Interim Baltimore Police Commissioner Kevin Davis announced a sweeping reorganization of the department in an email to police Saturday night, promoting or moving 28 people into new roles.
Interim Baltimore Police Commissioner Kevin Davis announced a reorganization of the department in an email to police Saturday night, formally promoting or moving 28 people into new roles and undoing some changes made by his predecessor Anthony W. Batts.
"These promotions and the streamlined organizational structure are designed to maximize the effectiveness of the Department in achieving our mission of driving down violent crime and building strong partnerships with Baltimore's citizens," Davis wrote in the email obtained by the Sun.
Davis went back to the department's traditional structure of having two deputy commissioners, one overseeing operations and the other leading the administrative side. Underscoring the change, Davis did away with the name Batts had chosen for the administrative bureau, which had been called "Professional Standards and Accountability."
Darryl D. DeSousa, the chief of patrol, will now head the administrative bureau, while Dean Palmere, already a deputy commissioner, will oversee all operations. Palmere has been a top official in the agency since the tenure of former Commissioner Frederick H. Bealefeld III.
Davis himself was a deputy commissioner before Batts' firing on July 8, tapped by Mayor Stephanie Rawlings-Blake amid a historic surge in crime coming in the months after the city devolved into rioting following the death of 25-year-old Freddie Gray from injuries sustained in police custody. As of Saturday evening, 190 people have been killed so far this year, and 45 people were killed in July, tying a 1972 record for the most homicides in any month ever.

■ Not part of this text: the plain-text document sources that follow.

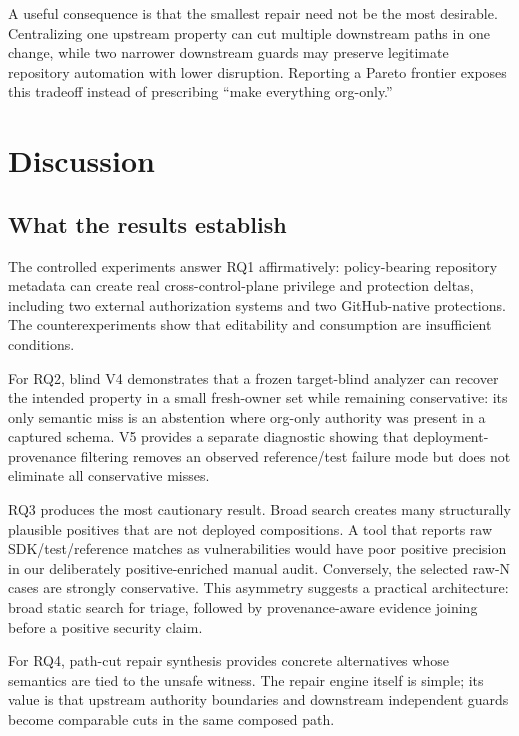 \documentclass[sigconf,review,anonymous]{acmart}
\newcommand{\N}{\textsf{N}}
\begin{document}
A useful consequence is that the smallest repair need not be the most desirable.
Centralizing one upstream property can cut multiple downstream paths in one
change, while two narrower downstream guards may preserve legitimate repository
automation with lower disruption.  Reporting a Pareto frontier exposes this
tradeoff instead of prescribing ``make everything org-only.''

\section{Discussion}

\subsection{What the results establish}

The controlled experiments answer RQ1 affirmatively: policy-bearing repository
metadata can create real cross-control-plane privilege and protection deltas,
including two external authorization systems and two GitHub-native protections.
The counterexperiments show that editability and consumption are insufficient
conditions.

For RQ2, blind V4 demonstrates that a frozen target-blind analyzer can recover
the intended property in a small fresh-owner set while remaining conservative:
its only semantic miss is an abstention where org-only authority was present in
a captured schema.  V5 provides a separate diagnostic showing that
deployment-provenance filtering removes an observed reference/test failure mode
but does not eliminate all conservative misses.

RQ3 produces the most cautionary result.  Broad search creates many structurally
plausible positives that are not deployed compositions.  A tool that reports
raw SDK/test/reference matches as vulnerabilities would have poor positive
precision in our deliberately positive-enriched manual audit.  Conversely, the
selected raw-\N{} cases are strongly conservative.  This asymmetry suggests a
practical architecture: broad static search for triage, followed by
provenance-aware evidence joining before a positive security claim.

For RQ4, path-cut repair synthesis provides concrete alternatives whose semantics
are tied to the unsafe witness.  The repair engine itself is simple; its value is
that upstream authority boundaries and downstream independent guards become
comparable cuts in the same composed path.
\end{document}
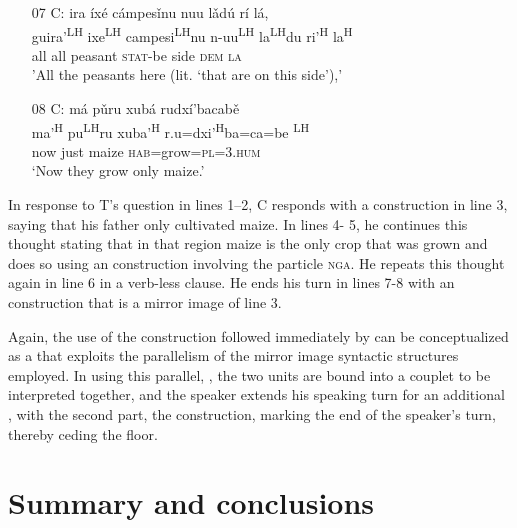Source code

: \begin{itemize}
\item[07 C:] 
\glll ira \'{i}x\'{e} c\'{a}mpes\v{i}nu nuu l\v{a}d\'{u} r\'{i} l\'{a}, \\
guira'\textsuperscript{LH} ixe\textsuperscript{LH} campesi\textsuperscript{LH}nu n-uu\textsuperscript{LH} la\textsuperscript{LH}du ri'\textsuperscript{H}  la\textsuperscript{H} \\
all all peasant \textsc{stat}-be side \textsc{dem} \textsc{la} \\
\glt 'All the peasants here (lit. `that are on this side'),'


\item[08 C:]
\glll m\'{a} p\v{u}ru xub\'{a} rudx\'{i}'bacab\v{e}  \\        
ma'\textsuperscript{H} pu\textsuperscript{LH}ru xuba'\textsuperscript{H} r.u=dxi'\textsuperscript{H}ba=ca=be \textsuperscript{LH}  \\
now just maize \textsc{hab}=grow=\textsc{pl=3.hum}  \\
\glt `Now they grow only maize.' 

\end{itemize}
\z

In response to T's question in lines 1--2, C responds with a  construction in line 3, saying that his father only cultivated maize. In lines 4- 5, he continues this thought stating that in that region maize is the only crop that was grown and does so using an  construction involving the particle \textsc{nga}. He repeats this thought again in line 6 in a verb-less clause. He ends his turn in lines 7-8 with an  construction that is a mirror image of line 3. 

Again, the use of the  construction followed immediately by  can be conceptualized as a  that exploits the parallelism of the mirror image syntactic structures employed. In using this parallel, , the two  units are bound into a couplet to be interpreted together, and the speaker extends his speaking turn for an additional , with the second part, the  construction, marking the end of the speaker's turn, thereby ceding the floor.


\section{Summary and conclusions}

Other shifts include the promotion of Melissa Hyatt, who was serving as an active chief of staff, to chief of patrol. Ganesha Martin, head of the community engagement bureau, will become head of a new division to oversee compliance with an ongoing Department of Justice review announced this spring.

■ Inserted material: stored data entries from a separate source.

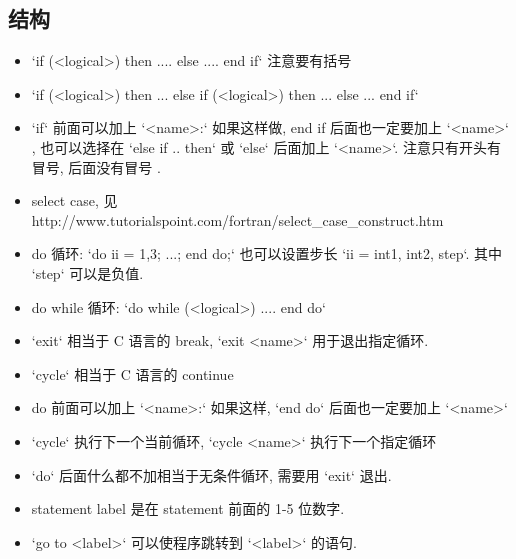\subsection{结构}
\begin{itemize}
\item `if (<logical>) then ....  else .... end if` 注意要有括号
\item `if (<logical>) then ... else if (<logical>) then ... else ... end if`
\item `if` 前面可以加上 `<name>:` 如果这样做,  end if 后面也一定要加上 `<name>`  , 也可以选择在 `else if .. then` 或 `else` 后面加上 `<name>`. 注意只有开头有冒号, 后面没有冒号 .
\item select case, 见 http://www.tutorialspoint.com/fortran/select_case_construct.htm
\item do 循环:   `do ii = 1,3; ...; end do;` 也可以设置步长 `ii = int1, int2, step`. 其中 `step` 可以是负值.
\item do while 循环: `do while (<logical>) ....  end do`
\item `exit` 相当于 C 语言的 break, `exit <name>` 用于退出指定循环.
\item `cycle` 相当于 C 语言的 continue
\item do 前面可以加上 `<name>:` 如果这样, `end do` 后面也一定要加上 `<name>`
\item `cycle` 执行下一个当前循环, `cycle <name>` 执行下一个指定循环
\item `do` 后面什么都不加相当于无条件循环, 需要用 `exit` 退出.
\item statement label 是在 statement 前面的 1-5 位数字.
\item `go to <label>` 可以使程序跳转到 `<label>` 的语句.
\end{itemize}

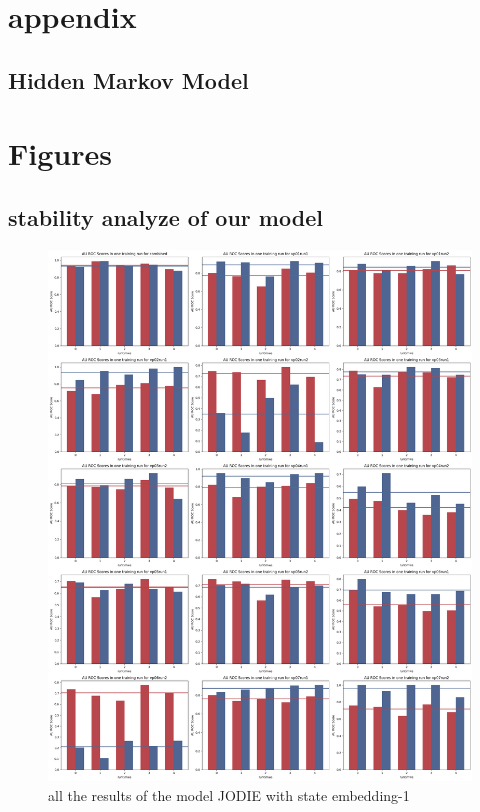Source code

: \chapter{appendix}\label{chapter:appendix}


\section{Hidden Markov Model}


\chapter{Figures}

\section{stability analyze of our model}

\begin{figure}
    \centering
    \includegraphics[width=\textwidth]{figures/05_all_results1.png}
    \caption{all the results of the model JODIE with state embedding-1} 
    \label{fig:all_results1}
\end{figure}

Sean Miller, who previously oversaw several police districts, will now oversee all criminal investigations. Donald Bauer, previously the acting major of the Western District, will oversee homicide investigations.
Davis also appointed or confirmed the promotions of four district commanders — Mark Howe will lead the Central District, Byron Conaway will lead the Southwestern District, Sheree Briscoe will lead the Western District, and Brian Hance will lead the Southern District.

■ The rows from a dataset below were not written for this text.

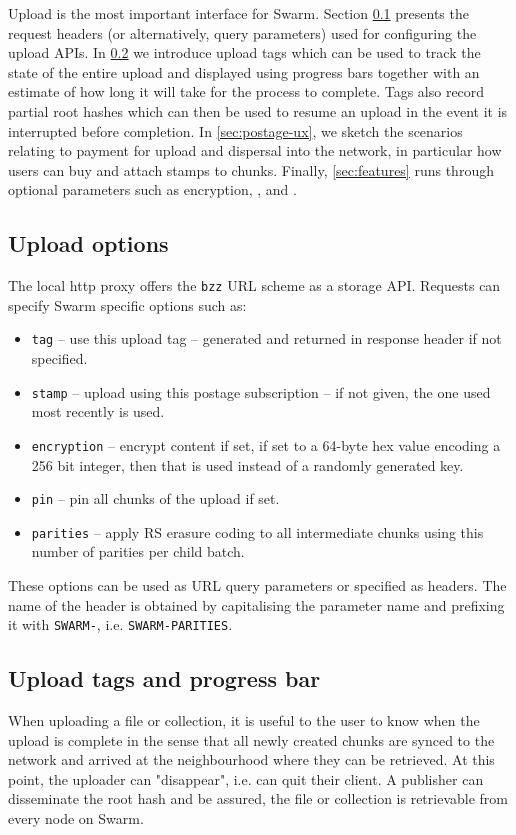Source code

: \green{}

Upload is the most important interface for Swarm. Section \ref{sec:headers} presents the request headers (or alternatively, query parameters) used for configuring the upload APIs. In \ref{sec:tags} we introduce upload tags which can be used to track the state of the entire upload and displayed using progress bars together with an estimate of how long it will take for the process to complete. Tags also record partial root hashes which can then be used to resume an upload in the event it is interrupted before completion. In \ref{sec:postage-ux}, we sketch the scenarios relating to payment for upload and dispersal into the network, in particular how users can buy and attach stamps to chunks. Finally, \ref{sec:features} runs through optional parameters such as encryption, , and .

\subsection{Upload options \statusgreen}\label{sec:headers}

The local http proxy offers the \lstinline{bzz} URL scheme as a storage API. Requests can specify Swarm specific options such as:

\begin{itemize}[noitemsep]
\item \lstinline{tag} -- use this upload tag -- generated and returned in response header if not specified. 
\item \lstinline{stamp} -- upload using this postage subscription -- if not given, the one used most recently is used. 
\item \lstinline{encryption} -- encrypt content if set, if set to a 64-byte hex value encoding a 256 bit integer, then that is used instead of a randomly generated key. 
\item \lstinline{pin} -- pin all chunks of the upload if set. 
\item \lstinline{parities} -- apply RS erasure coding to all intermediate chunks using this number of parities per child batch.
\end{itemize}

These options can be used as URL query parameters or specified as  headers. The name of the header is obtained by capitalising the parameter name and prefixing it with \lstinline{SWARM-},  i.e. \lstinline{SWARM-PARITIES}.  


\subsection{Upload tags and progress bar \statusgreen}\label{sec:tags}                                                                                        
When uploading a file or collection, it is useful to the user to know when the upload is complete in the sense that all newly created chunks are synced to the network and arrived at the neighbourhood where they can be retrieved. At this point, the uploader can "disappear", i.e. can quit their client. A publisher can disseminate the root hash and be assured, the file or collection is retrievable from every node on Swarm.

City Councilman Brandon Scott, the vice chair of the public safety commission, said he was pleased with almost all of Davis's changes, as many of the officers had deep roots in the community.
"I think some of these were long overdue," he said of the promotions. "A lot of these folks have busted their butts for a long time and done a lot of good work. I think it's great they're finally being rewarded for their hard work."
Scott said he particularly liked that Davis confirmed many commanders who had been operating in a temporary capacity. They were "walking on eggshells," as acting commanders while still having all the same duties and responsibilities, he said.
"That was not an effective strategy under the previous administration," Scott said.
The changes will go into effect August 6.
Baltimore police planned a news conference for 11 a.m. Sunday.